For each line below that holds the word "options", make a copy.
::: Material for this task :::
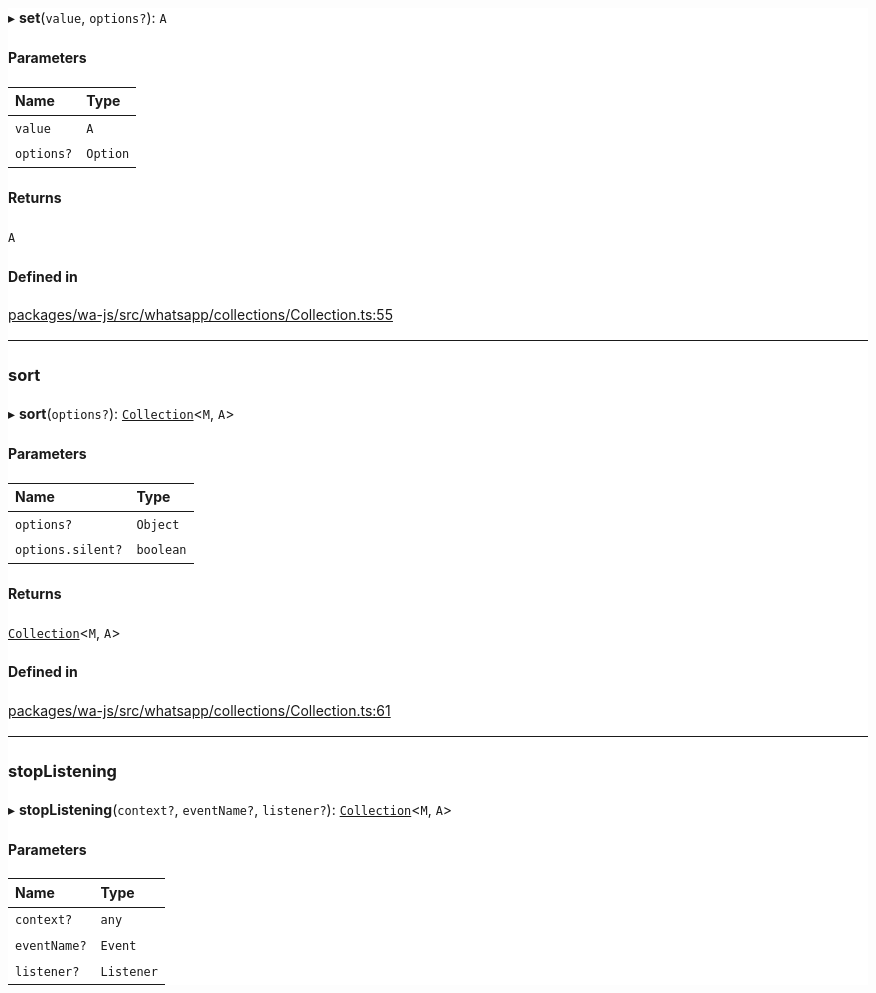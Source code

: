 ▸ **set**(`value`, `options?`): `A`

#### Parameters

| Name | Type |
| :------ | :------ |
| `value` | `A` |
| `options?` | `Option` |

#### Returns

`A`

#### Defined in

[packages/wa-js/src/whatsapp/collections/Collection.ts:55](https://github.com/wppconnect-team/wa-js/blob/main/src/whatsapp/collections/Collection.ts#L55)

___

### sort

▸ **sort**(`options?`): [`Collection`](whatsapp.Collection.md)<`M`, `A`\>

#### Parameters

| Name | Type |
| :------ | :------ |
| `options?` | `Object` |
| `options.silent?` | `boolean` |

#### Returns

[`Collection`](whatsapp.Collection.md)<`M`, `A`\>

#### Defined in

[packages/wa-js/src/whatsapp/collections/Collection.ts:61](https://github.com/wppconnect-team/wa-js/blob/main/src/whatsapp/collections/Collection.ts#L61)

___

### stopListening

▸ **stopListening**(`context?`, `eventName?`, `listener?`): [`Collection`](whatsapp.Collection.md)<`M`, `A`\>

#### Parameters

| Name | Type |
| :------ | :------ |
| `context?` | `any` |
| `eventName?` | `Event` |
| `listener?` | `Listener` |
:::
• _Exercise solution_:
: ▸ **set**(`value`, `options?`): `A`
| `options?` | `Option` |
▸ **sort**(`options?`): [`Collection`](whatsapp.Collection.md)<`M`, `A`\>
| `options?` | `Object` |
| `options.silent?` | `boolean` |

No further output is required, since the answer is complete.